R/A_EVENTS_v2.R

Defines functions events_v2

Documented in events_v2

#' @title Pipeline function to extract events
#'
#' @description Calls a set of sub-functions to extract information about box entries and exits. Note that all activity that is not connected with any transponder and triggers only one light barrier is removed. The pros and cons of different parameter choices can be assessed via \link{SNBvsVid_v2}, which performs a comparison with existing video data during provisioning. Note: DATA IS MADE UNIQUE FOR NOW (excepting r_pk or course)! Please make sure that you only supply one box at a time!
#'
#' @param x A data.table with raw data as provided by the function \link{fetch_data_v2}
#' @param group_ins_and_outs logical. Should every piece of activity be returned separately (e.g. to merge with observational data), or should they be grouped together to "INs" and "OUTs"? Defaults to TRUE.
#' @param FUN function to translate detailed information about the direction of the activity. Defaults to the function \link{translate_validity_v2}, which assigns "IN-OUT" and "FRONT"
#' @param tr_threshold Optional argument passed to function \link{fetch_ins_outs_v2}. Time in seconds where the light barriers are assigned to a specific transponder.

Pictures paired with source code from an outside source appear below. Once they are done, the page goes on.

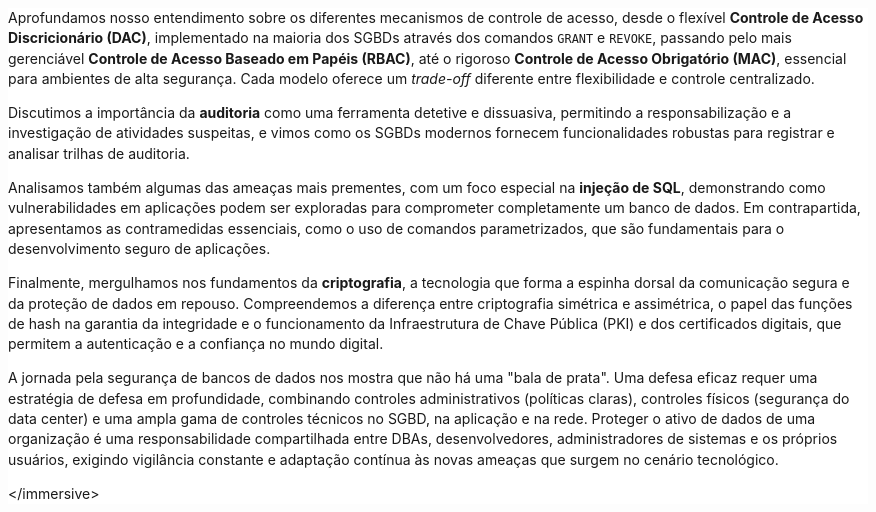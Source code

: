 Aprofundamos nosso entendimento sobre os diferentes mecanismos de controle de acesso, desde o flexível **Controle de Acesso Discricionário (DAC)**, implementado na maioria dos SGBDs através dos comandos `GRANT` e `REVOKE`, passando pelo mais gerenciável **Controle de Acesso Baseado em Papéis (RBAC)**, até o rigoroso **Controle de Acesso Obrigatório (MAC)**, essencial para ambientes de alta segurança. Cada modelo oferece um _trade-off_ diferente entre flexibilidade e controle centralizado.

Discutimos a importância da **auditoria** como uma ferramenta detetive e dissuasiva, permitindo a responsabilização e a investigação de atividades suspeitas, e vimos como os SGBDs modernos fornecem funcionalidades robustas para registrar e analisar trilhas de auditoria.

Analisamos também algumas das ameaças mais prementes, com um foco especial na **injeção de SQL**, demonstrando como vulnerabilidades em aplicações podem ser exploradas para comprometer completamente um banco de dados. Em contrapartida, apresentamos as contramedidas essenciais, como o uso de comandos parametrizados, que são fundamentais para o desenvolvimento seguro de aplicações.

Finalmente, mergulhamos nos fundamentos da **criptografia**, a tecnologia que forma a espinha dorsal da comunicação segura e da proteção de dados em repouso. Compreendemos a diferença entre criptografia simétrica e assimétrica, o papel das funções de hash na garantia da integridade e o funcionamento da Infraestrutura de Chave Pública (PKI) e dos certificados digitais, que permitem a autenticação e a confiança no mundo digital.

A jornada pela segurança de bancos de dados nos mostra que não há uma "bala de prata". Uma defesa eficaz requer uma estratégia de defesa em profundidade, combinando controles administrativos (políticas claras), controles físicos (segurança do data center) e uma ampla gama de controles técnicos no SGBD, na aplicação e na rede. Proteger o ativo de dados de uma organização é uma responsabilidade compartilhada entre DBAs, desenvolvedores, administradores de sistemas e os próprios usuários, exigindo vigilância constante e adaptação contínua às novas ameaças que surgem no cenário tecnológico.

&lt;/immersive>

Defaults to 5.
#' @param broken_LB_threshold Optional argument passed to function \link{fetch_ins_outs_v2}. Time in seconds after which a light barrier that is constantly on will be marked as "OFF". Defaults to 600. Experimental.

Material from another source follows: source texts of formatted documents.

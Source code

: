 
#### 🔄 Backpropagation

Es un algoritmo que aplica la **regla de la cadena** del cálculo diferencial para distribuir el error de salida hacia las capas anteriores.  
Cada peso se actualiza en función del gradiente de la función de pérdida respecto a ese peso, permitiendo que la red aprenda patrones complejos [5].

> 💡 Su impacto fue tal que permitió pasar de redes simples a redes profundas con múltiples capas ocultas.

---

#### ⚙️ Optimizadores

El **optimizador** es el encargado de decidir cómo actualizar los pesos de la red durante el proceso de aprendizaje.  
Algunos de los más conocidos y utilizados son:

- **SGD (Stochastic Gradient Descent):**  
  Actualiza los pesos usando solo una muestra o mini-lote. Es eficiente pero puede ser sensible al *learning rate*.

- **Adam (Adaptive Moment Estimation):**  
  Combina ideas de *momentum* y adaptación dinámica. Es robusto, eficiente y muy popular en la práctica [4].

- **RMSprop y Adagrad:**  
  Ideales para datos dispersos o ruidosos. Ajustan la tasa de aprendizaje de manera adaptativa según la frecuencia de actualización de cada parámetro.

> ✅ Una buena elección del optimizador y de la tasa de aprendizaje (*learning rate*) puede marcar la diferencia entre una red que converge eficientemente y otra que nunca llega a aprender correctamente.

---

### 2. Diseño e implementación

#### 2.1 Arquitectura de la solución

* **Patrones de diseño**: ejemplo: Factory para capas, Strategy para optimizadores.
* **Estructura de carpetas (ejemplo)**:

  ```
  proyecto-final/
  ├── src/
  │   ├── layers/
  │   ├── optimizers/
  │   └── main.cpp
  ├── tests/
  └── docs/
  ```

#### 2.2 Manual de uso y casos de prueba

#' @param cluster_events_threshold Optional argument passed to function \link{fetch_ins_outs_v2}. Time in seconds within which different pieces of activity will be considered as belonging to a single event. Defaults to 1. Note this parameter may reduce the computing time at the cost of detail.
#' @param max_distance Optional argument passed to function \link{concat_events_v2}. Maximum time in seconds within which two pieces of activity may be grouped together. Defaults to 14 hours.
#' @param cluster_fronts_threshold Optional argument passed to function \link{combine_fronts_v2}. Time in seconds within which "FRONT" events of the same transponder will be grouped together.
#' @param no_front NULL or character(). Optional argument passed to function \link{combine_fronts_v2}. Defines which directions are assumed to be a "FRONT" when events are grouped by the function \link{combine_front_v2}. Defaults to NULL, which means that everything where no pass through the nestbox opening was registered is scored as a "FRONT".
#' @param silent Should the stats about the data quality be printed or not? Defaults to TRUE.
#' @return \itemize{\item{If group_ins_and_outs = TRUE: 
#' data.table of SNB events with 10 columns. Use plot(this_datatable) to immediately plot this data. Use attr(this_datatable, "stats") to fetch information on the data quality (use print() for readability).} \itemize{
#'   \item{box: } box number
#'   \item{transp: } transponder connected to the event
#'   \item{in_: } datetime of the start of the activity
#'   \item{out_: } datetime of the end of the activity
#'   \item{in_duration: } how long did the activity in column "in_" take (e.g. the bird might have spent 5 seconds in the nest opening before entering properly)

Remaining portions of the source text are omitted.